[Problem]
Identify each line below that contains the word "metric", and copy it out.

(Data excerpts Opens)

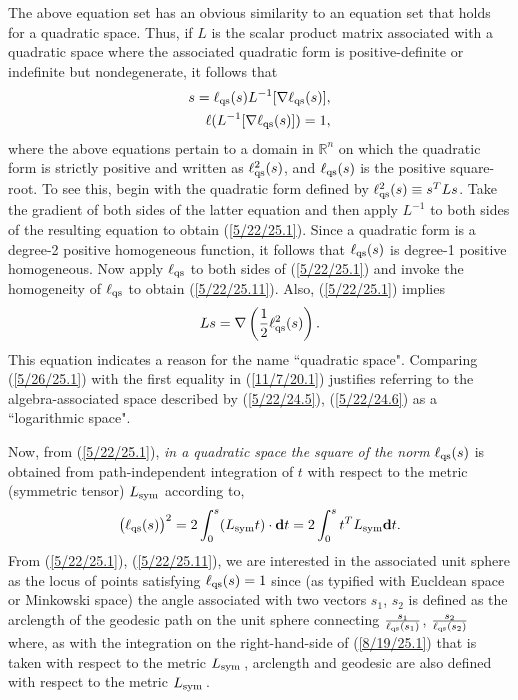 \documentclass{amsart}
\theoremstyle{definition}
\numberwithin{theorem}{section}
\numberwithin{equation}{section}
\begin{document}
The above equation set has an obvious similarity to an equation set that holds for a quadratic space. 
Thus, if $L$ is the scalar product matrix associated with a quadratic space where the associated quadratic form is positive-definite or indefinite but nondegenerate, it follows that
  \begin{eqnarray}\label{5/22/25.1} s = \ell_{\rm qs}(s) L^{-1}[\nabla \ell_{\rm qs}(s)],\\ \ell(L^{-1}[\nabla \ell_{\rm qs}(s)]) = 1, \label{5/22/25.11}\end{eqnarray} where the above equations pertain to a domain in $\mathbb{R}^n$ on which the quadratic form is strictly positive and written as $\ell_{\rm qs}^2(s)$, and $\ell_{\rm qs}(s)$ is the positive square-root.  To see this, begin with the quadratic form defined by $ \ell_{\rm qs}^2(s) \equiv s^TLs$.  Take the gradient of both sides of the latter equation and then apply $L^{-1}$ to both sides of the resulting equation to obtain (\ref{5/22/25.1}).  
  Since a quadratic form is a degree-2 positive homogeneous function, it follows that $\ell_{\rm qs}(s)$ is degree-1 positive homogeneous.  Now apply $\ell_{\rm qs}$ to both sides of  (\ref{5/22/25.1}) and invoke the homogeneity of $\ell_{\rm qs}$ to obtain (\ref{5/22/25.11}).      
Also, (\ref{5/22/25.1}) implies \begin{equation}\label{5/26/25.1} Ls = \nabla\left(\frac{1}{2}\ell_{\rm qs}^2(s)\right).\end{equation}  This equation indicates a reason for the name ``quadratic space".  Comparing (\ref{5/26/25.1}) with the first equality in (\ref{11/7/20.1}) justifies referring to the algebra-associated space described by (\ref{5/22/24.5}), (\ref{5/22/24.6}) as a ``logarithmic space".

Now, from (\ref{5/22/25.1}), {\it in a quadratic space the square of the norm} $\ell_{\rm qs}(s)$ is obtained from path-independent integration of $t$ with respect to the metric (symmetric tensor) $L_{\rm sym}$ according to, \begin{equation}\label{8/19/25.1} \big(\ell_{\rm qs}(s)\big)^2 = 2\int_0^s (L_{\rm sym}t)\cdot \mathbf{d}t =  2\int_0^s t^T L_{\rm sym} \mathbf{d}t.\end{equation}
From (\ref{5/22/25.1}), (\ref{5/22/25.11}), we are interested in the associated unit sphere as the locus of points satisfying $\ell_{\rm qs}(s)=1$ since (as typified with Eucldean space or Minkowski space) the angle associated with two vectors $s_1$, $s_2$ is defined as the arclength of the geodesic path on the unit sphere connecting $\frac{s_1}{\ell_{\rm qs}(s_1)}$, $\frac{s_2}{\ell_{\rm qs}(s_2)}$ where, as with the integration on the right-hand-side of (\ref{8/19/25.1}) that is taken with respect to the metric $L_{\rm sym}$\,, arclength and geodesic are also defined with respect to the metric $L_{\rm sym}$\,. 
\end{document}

(Data excerpts Closes)
(Data excerpts Opens)

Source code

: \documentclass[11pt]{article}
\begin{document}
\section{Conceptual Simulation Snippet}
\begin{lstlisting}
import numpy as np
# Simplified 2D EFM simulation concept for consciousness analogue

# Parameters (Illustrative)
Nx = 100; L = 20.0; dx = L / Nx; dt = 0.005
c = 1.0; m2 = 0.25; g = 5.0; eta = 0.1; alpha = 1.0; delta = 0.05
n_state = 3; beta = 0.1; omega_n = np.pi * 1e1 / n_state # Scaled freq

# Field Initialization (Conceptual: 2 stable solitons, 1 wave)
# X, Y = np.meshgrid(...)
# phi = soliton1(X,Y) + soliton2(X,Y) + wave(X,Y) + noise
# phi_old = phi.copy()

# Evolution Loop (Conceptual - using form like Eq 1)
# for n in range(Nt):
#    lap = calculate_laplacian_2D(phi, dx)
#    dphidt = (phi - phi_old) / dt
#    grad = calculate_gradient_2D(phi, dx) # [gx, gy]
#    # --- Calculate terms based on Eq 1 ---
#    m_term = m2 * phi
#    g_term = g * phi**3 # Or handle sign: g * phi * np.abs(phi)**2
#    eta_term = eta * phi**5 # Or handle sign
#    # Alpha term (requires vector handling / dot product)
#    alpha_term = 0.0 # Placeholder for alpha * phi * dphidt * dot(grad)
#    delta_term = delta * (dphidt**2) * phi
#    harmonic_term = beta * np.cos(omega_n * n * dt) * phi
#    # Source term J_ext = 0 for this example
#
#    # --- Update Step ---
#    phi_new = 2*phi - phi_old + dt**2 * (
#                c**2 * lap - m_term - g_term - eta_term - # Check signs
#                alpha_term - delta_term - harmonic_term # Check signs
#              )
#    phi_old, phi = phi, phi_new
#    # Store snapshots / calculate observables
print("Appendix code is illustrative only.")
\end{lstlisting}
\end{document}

(Data excerpts Closes)

[Written response]
Now, from (\ref{5/22/25.1}), {\it in a quadratic space the square of the norm} $\ell_{\rm qs}(s)$ is obtained from path-independent integration of $t$ with respect to the metric (symmetric tensor) $L_{\rm sym}$ according to, \begin{equation}\label{8/19/25.1} \big(\ell_{\rm qs}(s)\big)^2 = 2\int_0^s (L_{\rm sym}t)\cdot \mathbf{d}t =  2\int_0^s t^T L_{\rm sym} \mathbf{d}t.\end{equation}
From (\ref{5/22/25.1}), (\ref{5/22/25.11}), we are interested in the associated unit sphere as the locus of points satisfying $\ell_{\rm qs}(s)=1$ since (as typified with Eucldean space or Minkowski space) the angle associated with two vectors $s_1$, $s_2$ is defined as the arclength of the geodesic path on the unit sphere connecting $\frac{s_1}{\ell_{\rm qs}(s_1)}$, $\frac{s_2}{\ell_{\rm qs}(s_2)}$ where, as with the integration on the right-hand-side of (\ref{8/19/25.1}) that is taken with respect to the metric $L_{\rm sym}$\,, arclength and geodesic are also defined with respect to the metric $L_{\rm sym}$\,. 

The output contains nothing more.